Depois da união do mundo da tecnologia com a saúde com o Mestrado em Informática Médica e, apesar de já estar e ter estado envolvido em algumas start-ups, tudo estava a ser realizado pelo “senso comum” e auto aprendizagem, pelo que senti que me faltavam algumas bases e alguma consolidação de conhecimentos a nível de gestão. Depois de estudar várias hipóteses de formação, a nível nacional e internacional, no final, o Magellan MBA da Porto Business School foi uma escolha quase óbvia, principalmente por três fatores: a relação qualidade/preço: excelente qualidade dos professores nacionais e internacionais, ótimo programa curricular com uma exigente carga horária, dupla certificação internacional e tudo a um preço relativamente acessível; a ligação com empresas: embora acredite que a teoria seja necessária, acho-a apenas introdutória, logo uma forte relação com as empresas e com o se passa no terreno era algo que procurava e sem dúvida que a PBS tem essa conexão; e o profissionalismo de todas as pessoas dentro da escola, desde o front-office até aos colaboradores do bar, todos estão envolvidos com a escola, com os alunos e preocupados em providenciar uma experiência agradável. Um ótimo efeito-secundário desta relação, é que não estranho ver frequentemente alunos de há vários anos, passarem pela escola apenas para ir dizer um “Olá” ou tomar um café com a equipa.

Quais os desafios que esta formação o obrigou a enfrentar?
Um dos principais desafios foi a gestão de recursos, principalmente do tempo, como arranjar tempo para aprender tanta matéria nova, concluir os trabalhos pedidos com rigor e estudar para os exames. Chegamos a colocar em causa a própria sanidade. No final tudo corre bem e saímos mais fortes do que entramos.

Nos vários projetos em que está envolvido, enquanto investidor, gestor e orador, de que forma o MBA foi importante?
Há sem dúvida uma altura antes e uma depois do MBA na minha vida. Sempre tive vontade de fazer várias e diferentes coisas, mas só depois do MBA tive a rede de contactos, a autoconfiança e os conhecimentos necessários para de facto fazer acontecer os meus objetivos. No meu caso não creio que tivessem sido alcançados sem a realização do MBA.

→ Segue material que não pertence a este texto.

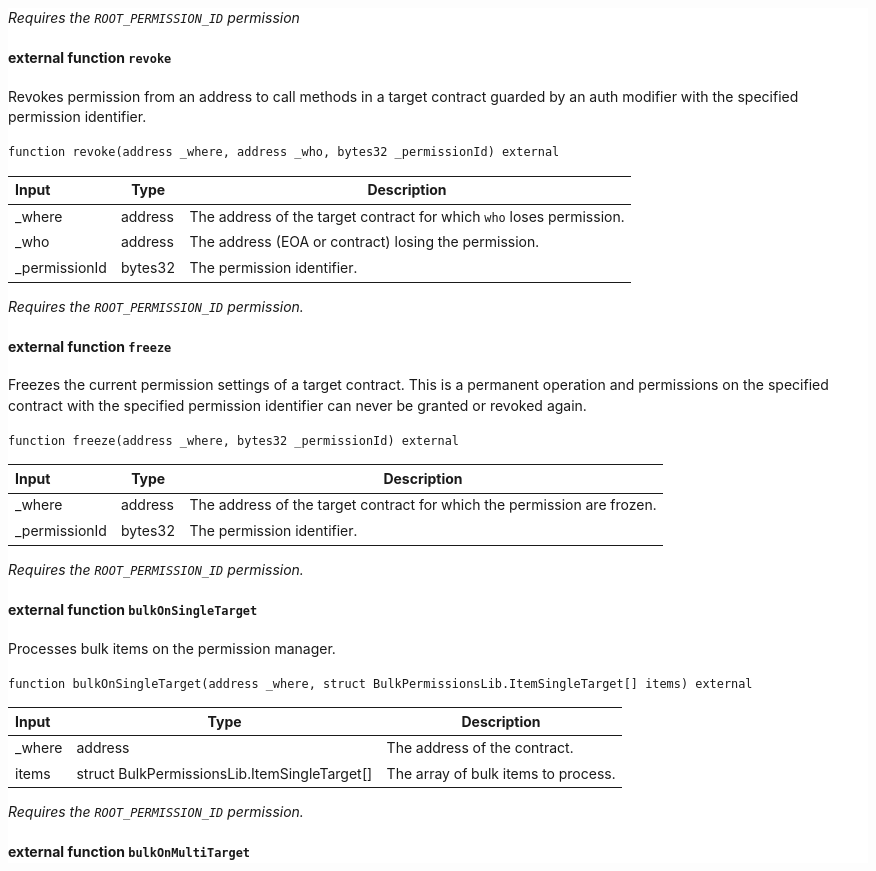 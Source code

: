 *Requires the `ROOT_PERMISSION_ID` permission*

#### external function `revoke`

Revokes permission from an address to call methods in a target contract guarded by an auth modifier with the specified permission identifier.

```solidity
function revoke(address _where, address _who, bytes32 _permissionId) external 
```

| Input | Type | Description |
|:----- | ---- | ----------- |
| _where | address | The address of the target contract for which `who` loses permission. |
| _who | address | The address (EOA or contract) losing the permission. |
| _permissionId | bytes32 | The permission identifier. |

*Requires the `ROOT_PERMISSION_ID` permission.*

#### external function `freeze`

Freezes the current permission settings of a target contract. This is a permanent operation and permissions on the specified contract with the specified permission identifier can never be granted or revoked again.

```solidity
function freeze(address _where, bytes32 _permissionId) external 
```

| Input | Type | Description |
|:----- | ---- | ----------- |
| _where | address | The address of the target contract for which the permission are frozen. |
| _permissionId | bytes32 | The permission identifier. |

*Requires the `ROOT_PERMISSION_ID` permission.*

#### external function `bulkOnSingleTarget`

Processes bulk items on the permission manager.

```solidity
function bulkOnSingleTarget(address _where, struct BulkPermissionsLib.ItemSingleTarget[] items) external 
```

| Input | Type | Description |
|:----- | ---- | ----------- |
| _where | address | The address of the contract. |
| items | struct BulkPermissionsLib.ItemSingleTarget[] | The array of bulk items to process. |

*Requires the `ROOT_PERMISSION_ID` permission.*

#### external function `bulkOnMultiTarget`
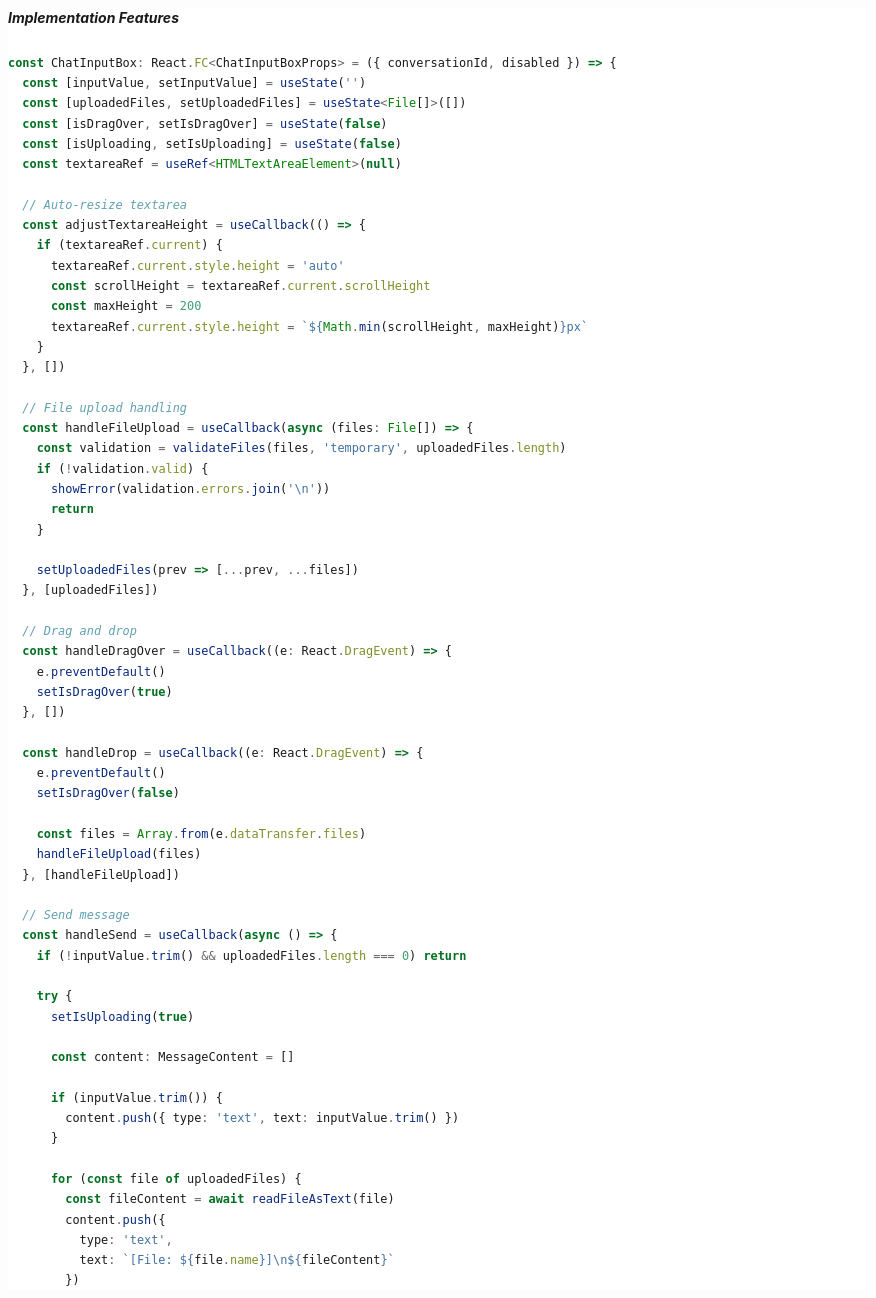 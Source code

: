 ##### Implementation Features
```typescript
const ChatInputBox: React.FC<ChatInputBoxProps> = ({ conversationId, disabled }) => {
  const [inputValue, setInputValue] = useState('')
  const [uploadedFiles, setUploadedFiles] = useState<File[]>([])
  const [isDragOver, setIsDragOver] = useState(false)
  const [isUploading, setIsUploading] = useState(false)
  const textareaRef = useRef<HTMLTextAreaElement>(null)
  
  // Auto-resize textarea
  const adjustTextareaHeight = useCallback(() => {
    if (textareaRef.current) {
      textareaRef.current.style.height = 'auto'
      const scrollHeight = textareaRef.current.scrollHeight
      const maxHeight = 200
      textareaRef.current.style.height = `${Math.min(scrollHeight, maxHeight)}px`
    }
  }, [])
  
  // File upload handling
  const handleFileUpload = useCallback(async (files: File[]) => {
    const validation = validateFiles(files, 'temporary', uploadedFiles.length)
    if (!validation.valid) {
      showError(validation.errors.join('\n'))
      return
    }
    
    setUploadedFiles(prev => [...prev, ...files])
  }, [uploadedFiles])
  
  // Drag and drop
  const handleDragOver = useCallback((e: React.DragEvent) => {
    e.preventDefault()
    setIsDragOver(true)
  }, [])
  
  const handleDrop = useCallback((e: React.DragEvent) => {
    e.preventDefault()
    setIsDragOver(false)
    
    const files = Array.from(e.dataTransfer.files)
    handleFileUpload(files)
  }, [handleFileUpload])
  
  // Send message
  const handleSend = useCallback(async () => {
    if (!inputValue.trim() && uploadedFiles.length === 0) return
    
    try {
      setIsUploading(true)
      
      const content: MessageContent = []
      
      if (inputValue.trim()) {
        content.push({ type: 'text', text: inputValue.trim() })
      }
      
      for (const file of uploadedFiles) {
        const fileContent = await readFileAsText(file)
        content.push({
          type: 'text',
          text: `[File: ${file.name}]\n${fileContent}`
        })
``` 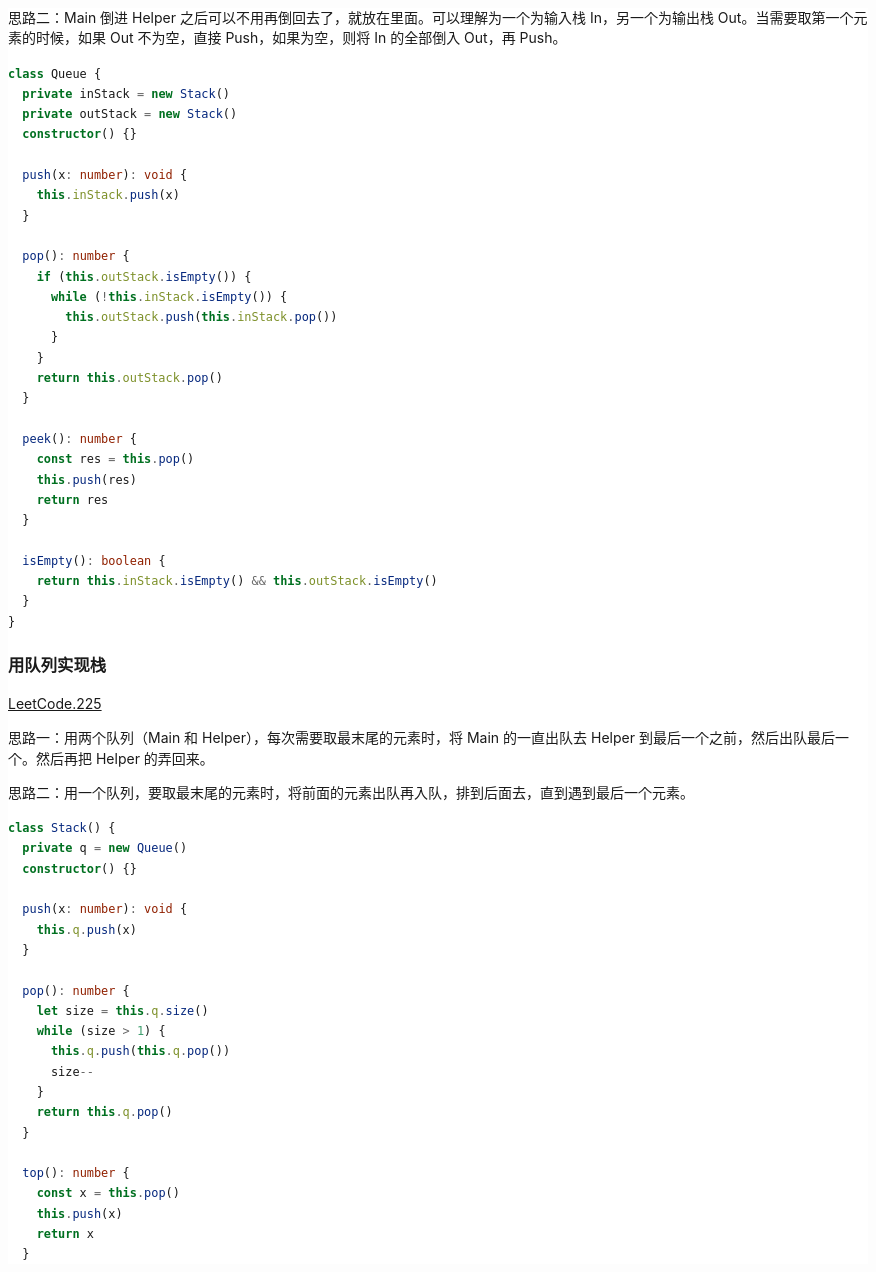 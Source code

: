 思路二：Main 倒进 Helper 之后可以不用再倒回去了，就放在里面。可以理解为一个为输入栈 In，另一个为输出栈 Out。当需要取第一个元素的时候，如果 Out 不为空，直接 Push，如果为空，则将 In 的全部倒入 Out，再 Push。

```typescript
class Queue {
  private inStack = new Stack()
  private outStack = new Stack()
  constructor() {}
  
  push(x: number): void {
    this.inStack.push(x)
  }
  
  pop(): number {
    if (this.outStack.isEmpty()) {
      while (!this.inStack.isEmpty()) {
        this.outStack.push(this.inStack.pop())
      }
    }
    return this.outStack.pop()
  }
  
  peek(): number {
    const res = this.pop()
    this.push(res)
    return res
  }
  
  isEmpty(): boolean {
    return this.inStack.isEmpty() && this.outStack.isEmpty()
  }
}
```

### 用队列实现栈

[LeetCode.225](https://leetcode.cn/problems/implement-stack-using-queues/)

思路一：用两个队列（Main 和 Helper），每次需要取最末尾的元素时，将 Main 的一直出队去 Helper 到最后一个之前，然后出队最后一个。然后再把 Helper 的弄回来。

思路二：用一个队列，要取最末尾的元素时，将前面的元素出队再入队，排到后面去，直到遇到最后一个元素。

```typescript
class Stack() {
  private q = new Queue()
  constructor() {}
  
  push(x: number): void {
    this.q.push(x)
  }

  pop(): number {
    let size = this.q.size()
    while (size > 1) {
      this.q.push(this.q.pop())
      size--
    }
    return this.q.pop()
  }
  
  top(): number {
    const x = this.pop()
    this.push(x)
    return x
  }

``` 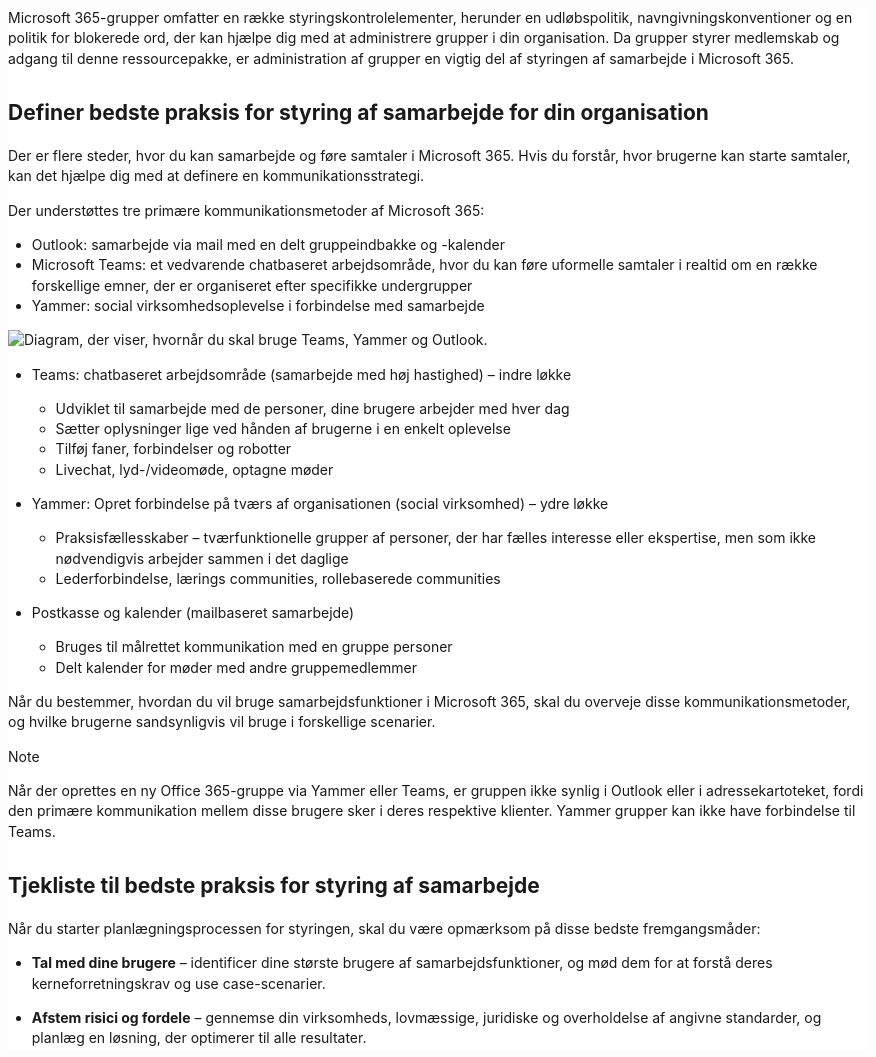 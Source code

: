Microsoft 365-grupper omfatter en række styringskontrolelementer, herunder en udløbspolitik, navngivningskonventioner og en politik for blokerede ord, der kan hjælpe dig med at administrere grupper i din organisation. Da grupper styrer medlemskab og adgang til denne ressourcepakke, er administration af grupper en vigtig del af styringen af samarbejde i Microsoft 365.

## <a name="define-collaboration-governance-best-practices-for-your-organization"></a>Definer bedste praksis for styring af samarbejde for din organisation

Der er flere steder, hvor du kan samarbejde og føre samtaler i Microsoft 365. Hvis du forstår, hvor brugerne kan starte samtaler, kan det hjælpe dig med at definere en kommunikationsstrategi.

Der understøttes tre primære kommunikationsmetoder af Microsoft 365:

- Outlook: samarbejde via mail med en delt gruppeindbakke og -kalender
- Microsoft Teams: et vedvarende chatbaseret arbejdsområde, hvor du kan føre uformelle samtaler i realtid om en række forskellige emner, der er organiseret efter specifikke undergrupper
- Yammer: social virksomhedsoplevelse i forbindelse med samarbejde

![Diagram, der viser, hvornår du skal bruge Teams, Yammer og Outlook.](../media/inner-loop-outer-loop.png)

- Teams: chatbaseret arbejdsområde (samarbejde med høj hastighed) – indre løkke
  - Udviklet til samarbejde med de personer, dine brugere arbejder med hver dag
  - Sætter oplysninger lige ved hånden af brugerne i en enkelt oplevelse
  - Tilføj faner, forbindelser og robotter
  - Livechat, lyd-/videomøde, optagne møder

- Yammer: Opret forbindelse på tværs af organisationen (social virksomhed) – ydre løkke
  - Praksisfællesskaber – tværfunktionelle grupper af personer, der har fælles interesse eller ekspertise, men som ikke nødvendigvis arbejder sammen i det daglige
  - Lederforbindelse, lærings communities, rollebaserede communities

- Postkasse og kalender (mailbaseret samarbejde)
  - Bruges til målrettet kommunikation med en gruppe personer
  - Delt kalender for møder med andre gruppemedlemmer
 
Når du bestemmer, hvordan du vil bruge samarbejdsfunktioner i Microsoft 365, skal du overveje disse kommunikationsmetoder, og hvilke brugerne sandsynligvis vil bruge i forskellige scenarier.

> [!NOTE]
> Når der oprettes en ny Office 365-gruppe via Yammer eller Teams, er gruppen ikke synlig i Outlook eller i adressekartoteket, fordi den primære kommunikation mellem disse brugere sker i deres respektive klienter. Yammer grupper kan ikke have forbindelse til Teams.

## <a name="collaboration-governance-best-practices-checklist"></a>Tjekliste til bedste praksis for styring af samarbejde

Når du starter planlægningsprocessen for styringen, skal du være opmærksom på disse bedste fremgangsmåder:

- **Tal med dine brugere** – identificer dine største brugere af samarbejdsfunktioner, og mød dem for at forstå deres kerneforretningskrav og use case-scenarier.

- **Afstem risici og fordele** – gennemse din virksomheds, lovmæssige, juridiske og overholdelse af angivne standarder, og planlæg en løsning, der optimerer til alle resultater.
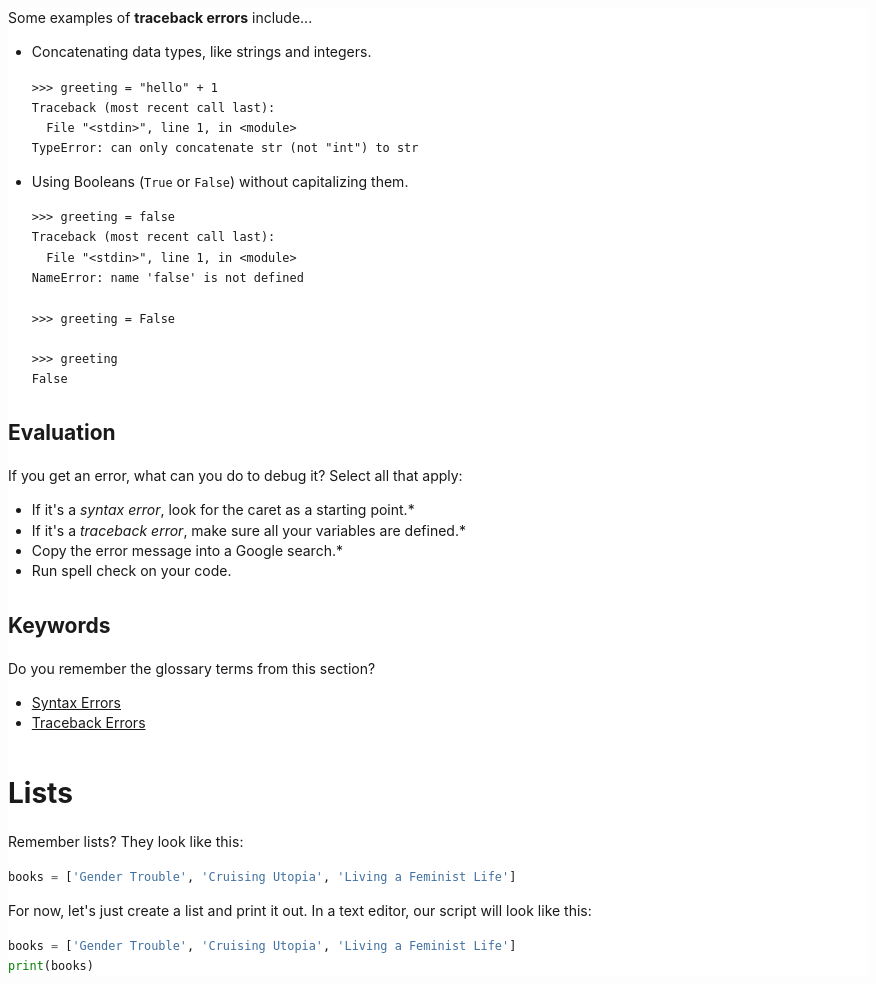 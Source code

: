 Some examples of **traceback errors** include...

- Concatenating data types, like strings and integers.

    ```pycon
    >>> greeting = "hello" + 1
    Traceback (most recent call last):
      File "<stdin>", line 1, in <module>
    TypeError: can only concatenate str (not "int") to str
    ```

- Using Booleans (`True` or `False`) without capitalizing them.

    ```pycon
    >>> greeting = false
    Traceback (most recent call last):
      File "<stdin>", line 1, in <module>
    NameError: name 'false' is not defined

    >>> greeting = False

    >>> greeting
    False
    ```

## Evaluation

If you get an error, what can you do to debug it? Select all that apply:
- If it's a _syntax error_, look for the caret as a starting point.*
- If it's a _traceback error_, make sure all your variables are defined.*
- Copy the error message into a Google search.*
- Run spell check on your code.

## Keywords

Do you remember the glossary terms from this section?

- [Syntax Errors](https://github.com/DHRI-Curriculum/glossary/blob/v2.0/terms/syntax_error.md)
- [Traceback Errors](https://github.com/DHRI-Curriculum/glossary/blob/v2.0/terms/traceback_error.md)

# Lists

Remember lists? They look like this:

```python
books = ['Gender Trouble', 'Cruising Utopia', 'Living a Feminist Life']
```

For now, let's just create a list and print it out. In a text editor, our script will look like this:

```python
books = ['Gender Trouble', 'Cruising Utopia', 'Living a Feminist Life']
print(books)
```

Como definiria o seu percurso profissional até chegar aqui? Quais as experiências mais impactantes e as que mais definiram o seu perfil profissional até chegar às atuais funções?
Estou confiante ao dizer que um percurso de um fisioterapeuta que gere o desenvolvimento de negócio ibérico da plataforma líder europeia de equity-crowdfunding não é de todo um percurso tradicional. Não se pode dizer que tenha sido também um percurso planeado. A curiosidade e a vontade de aprender sempre foram drivers importantes para mim e sempre me senti desafiado a sair da minha zona de conforto criando conexões entre diferentes sectores. Isto na criação da Ingeniu, ou quando era Fisioterapeuta e investi na Fisioterapia Dermato-Funcional (Cosmética), ou quando fui o primeiro fisioterapeuta a entrar no Mestrado de Informática Médica da Fac. Medicina da Univ. Porto e na tese juntei o mundo da Saúde ao da tecnologia ao fazer um estudo do impacto de videojogos na terceira idade (impacto muito positivo já agora, se bem aplicado), quando fui desafiado a criar a Fundação+Mais e quando trouxe o Impact Hub para Lisbon  de forma a para pensar e aplicar novos conceitos e ferramentas para os negócios sociais e investimento de impacto, até agora mais recentemente com a Seedrs, onde estamos a criar de raiz um novo mercado de investimento em startups.

Não há uma “receita” ou uma resposta certa para um percurso de “sucesso” mas eu acredito em três aspetos muito importantes: a paixão: quando gostamos e acreditamos no que estamos a fazer e para o que estamos a contribuir, o trabalho é um prazer; trabalhar com afinco: nem sempre conseguimos os melhores resultados, mas há que trabalhar para isso; e  não ser o mais inteligente da sala: isto faz-nos ser proativos, ir atrás de respostas, procurar ajuda de pessoas que sabem realmente o que fazem e assim criamos uma boa rede de contactos que nos podem ajudar em determinados assuntos.